● REQUIRED WORK
All entries should be printed precisely as written.

Dataset entries
□ □ □ □ □
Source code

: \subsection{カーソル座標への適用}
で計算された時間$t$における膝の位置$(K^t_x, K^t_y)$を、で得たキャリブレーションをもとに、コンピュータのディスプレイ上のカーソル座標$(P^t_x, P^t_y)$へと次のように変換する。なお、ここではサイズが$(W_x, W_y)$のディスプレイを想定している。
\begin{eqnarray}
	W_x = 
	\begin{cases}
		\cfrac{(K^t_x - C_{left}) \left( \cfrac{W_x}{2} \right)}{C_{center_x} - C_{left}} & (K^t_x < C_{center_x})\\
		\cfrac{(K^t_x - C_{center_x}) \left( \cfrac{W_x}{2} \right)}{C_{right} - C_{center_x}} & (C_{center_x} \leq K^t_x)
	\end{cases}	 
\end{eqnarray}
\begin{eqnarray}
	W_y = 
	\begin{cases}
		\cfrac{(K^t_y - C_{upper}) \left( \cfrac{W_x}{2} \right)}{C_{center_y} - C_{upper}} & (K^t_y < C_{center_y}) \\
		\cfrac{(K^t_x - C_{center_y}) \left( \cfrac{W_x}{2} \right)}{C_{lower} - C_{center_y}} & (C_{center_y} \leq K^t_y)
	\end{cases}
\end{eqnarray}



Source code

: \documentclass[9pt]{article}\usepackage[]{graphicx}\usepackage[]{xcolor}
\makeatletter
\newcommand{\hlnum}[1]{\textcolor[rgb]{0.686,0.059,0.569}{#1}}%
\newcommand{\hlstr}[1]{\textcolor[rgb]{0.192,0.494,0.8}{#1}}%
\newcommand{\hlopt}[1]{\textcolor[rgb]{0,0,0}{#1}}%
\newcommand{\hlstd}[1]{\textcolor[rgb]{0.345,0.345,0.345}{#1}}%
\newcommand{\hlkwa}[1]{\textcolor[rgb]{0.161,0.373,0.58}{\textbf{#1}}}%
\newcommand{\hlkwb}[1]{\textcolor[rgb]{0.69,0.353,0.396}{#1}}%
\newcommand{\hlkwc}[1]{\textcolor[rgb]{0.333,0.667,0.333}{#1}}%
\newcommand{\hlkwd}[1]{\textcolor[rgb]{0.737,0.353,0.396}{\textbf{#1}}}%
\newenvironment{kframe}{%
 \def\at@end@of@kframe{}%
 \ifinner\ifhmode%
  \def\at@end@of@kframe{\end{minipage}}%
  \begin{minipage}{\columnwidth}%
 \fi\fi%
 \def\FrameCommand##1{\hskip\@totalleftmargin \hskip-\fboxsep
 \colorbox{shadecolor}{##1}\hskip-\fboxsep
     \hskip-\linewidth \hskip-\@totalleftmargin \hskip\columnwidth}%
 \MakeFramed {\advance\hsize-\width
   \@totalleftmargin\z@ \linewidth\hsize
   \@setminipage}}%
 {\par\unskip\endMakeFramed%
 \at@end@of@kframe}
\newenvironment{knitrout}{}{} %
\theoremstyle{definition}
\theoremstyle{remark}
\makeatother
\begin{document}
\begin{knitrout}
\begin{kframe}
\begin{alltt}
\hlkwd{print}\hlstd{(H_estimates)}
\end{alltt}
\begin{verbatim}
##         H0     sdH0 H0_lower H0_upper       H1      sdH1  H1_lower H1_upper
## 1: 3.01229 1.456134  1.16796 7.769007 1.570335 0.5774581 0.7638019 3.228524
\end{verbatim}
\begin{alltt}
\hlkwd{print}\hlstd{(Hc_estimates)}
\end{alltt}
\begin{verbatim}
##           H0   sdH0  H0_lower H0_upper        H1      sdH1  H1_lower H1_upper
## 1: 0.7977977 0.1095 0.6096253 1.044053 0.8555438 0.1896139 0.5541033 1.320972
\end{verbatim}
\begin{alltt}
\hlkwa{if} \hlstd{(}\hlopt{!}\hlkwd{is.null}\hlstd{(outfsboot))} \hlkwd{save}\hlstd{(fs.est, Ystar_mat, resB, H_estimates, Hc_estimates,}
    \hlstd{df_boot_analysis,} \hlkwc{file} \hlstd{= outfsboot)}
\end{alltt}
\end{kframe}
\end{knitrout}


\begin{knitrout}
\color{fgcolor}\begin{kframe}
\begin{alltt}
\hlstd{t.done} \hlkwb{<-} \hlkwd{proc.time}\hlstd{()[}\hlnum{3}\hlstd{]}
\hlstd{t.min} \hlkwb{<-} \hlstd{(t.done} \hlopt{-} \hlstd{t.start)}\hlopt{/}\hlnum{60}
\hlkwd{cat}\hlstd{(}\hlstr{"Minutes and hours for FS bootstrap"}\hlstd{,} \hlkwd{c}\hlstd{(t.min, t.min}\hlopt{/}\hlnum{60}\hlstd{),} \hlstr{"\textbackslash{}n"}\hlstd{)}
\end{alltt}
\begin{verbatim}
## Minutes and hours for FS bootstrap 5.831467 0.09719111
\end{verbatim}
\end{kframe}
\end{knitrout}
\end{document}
□ □ □ □ □
● WRITTEN RESPONSE
Source code

: \subsection{カーソル座標への適用}
で計算された時間$t$における膝の位置$(K^t_x, K^t_y)$を、で得たキャリブレーションをもとに、コンピュータのディスプレイ上のカーソル座標$(P^t_x, P^t_y)$へと次のように変換する。なお、ここではサイズが$(W_x, W_y)$のディスプレイを想定している。
\begin{eqnarray}
	W_x = 
	\begin{cases}
		\cfrac{(K^t_x - C_{left}) \left( \cfrac{W_x}{2} \right)}{C_{center_x} - C_{left}} & (K^t_x < C_{center_x})\\
		\cfrac{(K^t_x - C_{center_x}) \left( \cfrac{W_x}{2} \right)}{C_{right} - C_{center_x}} & (C_{center_x} \leq K^t_x)
	\end{cases}	 
\end{eqnarray}
\begin{eqnarray}
	W_y = 
	\begin{cases}
		\cfrac{(K^t_y - C_{upper}) \left( \cfrac{W_x}{2} \right)}{C_{center_y} - C_{upper}} & (K^t_y < C_{center_y}) \\
		\cfrac{(K^t_x - C_{center_y}) \left( \cfrac{W_x}{2} \right)}{C_{lower} - C_{center_y}} & (C_{center_y} \leq K^t_y)
	\end{cases}
\end{eqnarray}



Source code

: \documentclass[9pt]{article}\usepackage[]{graphicx}\usepackage[]{xcolor}
\makeatletter
\newcommand{\hlnum}[1]{\textcolor[rgb]{0.686,0.059,0.569}{#1}}%
\newcommand{\hlstr}[1]{\textcolor[rgb]{0.192,0.494,0.8}{#1}}%
\newcommand{\hlopt}[1]{\textcolor[rgb]{0,0,0}{#1}}%
\newcommand{\hlstd}[1]{\textcolor[rgb]{0.345,0.345,0.345}{#1}}%
\newcommand{\hlkwa}[1]{\textcolor[rgb]{0.161,0.373,0.58}{\textbf{#1}}}%
\newcommand{\hlkwb}[1]{\textcolor[rgb]{0.69,0.353,0.396}{#1}}%
\newcommand{\hlkwc}[1]{\textcolor[rgb]{0.333,0.667,0.333}{#1}}%
\newcommand{\hlkwd}[1]{\textcolor[rgb]{0.737,0.353,0.396}{\textbf{#1}}}%
\newenvironment{kframe}{%
 \def\at@end@of@kframe{}%
 \ifinner\ifhmode%
  \def\at@end@of@kframe{\end{minipage}}%
  \begin{minipage}{\columnwidth}%
 \fi\fi%
 \def\FrameCommand##1{\hskip\@totalleftmargin \hskip-\fboxsep
 \colorbox{shadecolor}{##1}\hskip-\fboxsep
     \hskip-\linewidth \hskip-\@totalleftmargin \hskip\columnwidth}%
 \MakeFramed {\advance\hsize-\width
   \@totalleftmargin\z@ \linewidth\hsize
   \@setminipage}}%
 {\par\unskip\endMakeFramed%
 \at@end@of@kframe}
\newenvironment{knitrout}{}{} %
\theoremstyle{definition}
\theoremstyle{remark}
\makeatother
\begin{document}
\begin{knitrout}
\begin{kframe}
\begin{alltt}
\hlkwd{print}\hlstd{(H_estimates)}
\end{alltt}
\begin{verbatim}
##         H0     sdH0 H0_lower H0_upper       H1      sdH1  H1_lower H1_upper
## 1: 3.01229 1.456134  1.16796 7.769007 1.570335 0.5774581 0.7638019 3.228524
\end{verbatim}
\begin{alltt}
\hlkwd{print}\hlstd{(Hc_estimates)}
\end{alltt}
\begin{verbatim}
##           H0   sdH0  H0_lower H0_upper        H1      sdH1  H1_lower H1_upper
## 1: 0.7977977 0.1095 0.6096253 1.044053 0.8555438 0.1896139 0.5541033 1.320972
\end{verbatim}
\begin{alltt}
\hlkwa{if} \hlstd{(}\hlopt{!}\hlkwd{is.null}\hlstd{(outfsboot))} \hlkwd{save}\hlstd{(fs.est, Ystar_mat, resB, H_estimates, Hc_estimates,}
    \hlstd{df_boot_analysis,} \hlkwc{file} \hlstd{= outfsboot)}
\end{alltt}
\end{kframe}
\end{knitrout}


\begin{knitrout}
\color{fgcolor}\begin{kframe}
\begin{alltt}
\hlstd{t.done} \hlkwb{<-} \hlkwd{proc.time}\hlstd{()[}\hlnum{3}\hlstd{]}
\hlstd{t.min} \hlkwb{<-} \hlstd{(t.done} \hlopt{-} \hlstd{t.start)}\hlopt{/}\hlnum{60}
\hlkwd{cat}\hlstd{(}\hlstr{"Minutes and hours for FS bootstrap"}\hlstd{,} \hlkwd{c}\hlstd{(t.min, t.min}\hlopt{/}\hlnum{60}\hlstd{),} \hlstr{"\textbackslash{}n"}\hlstd{)}
\end{alltt}
\begin{verbatim}
## Minutes and hours for FS bootstrap 5.831467 0.09719111
\end{verbatim}
\end{kframe}
\end{knitrout}
\end{document}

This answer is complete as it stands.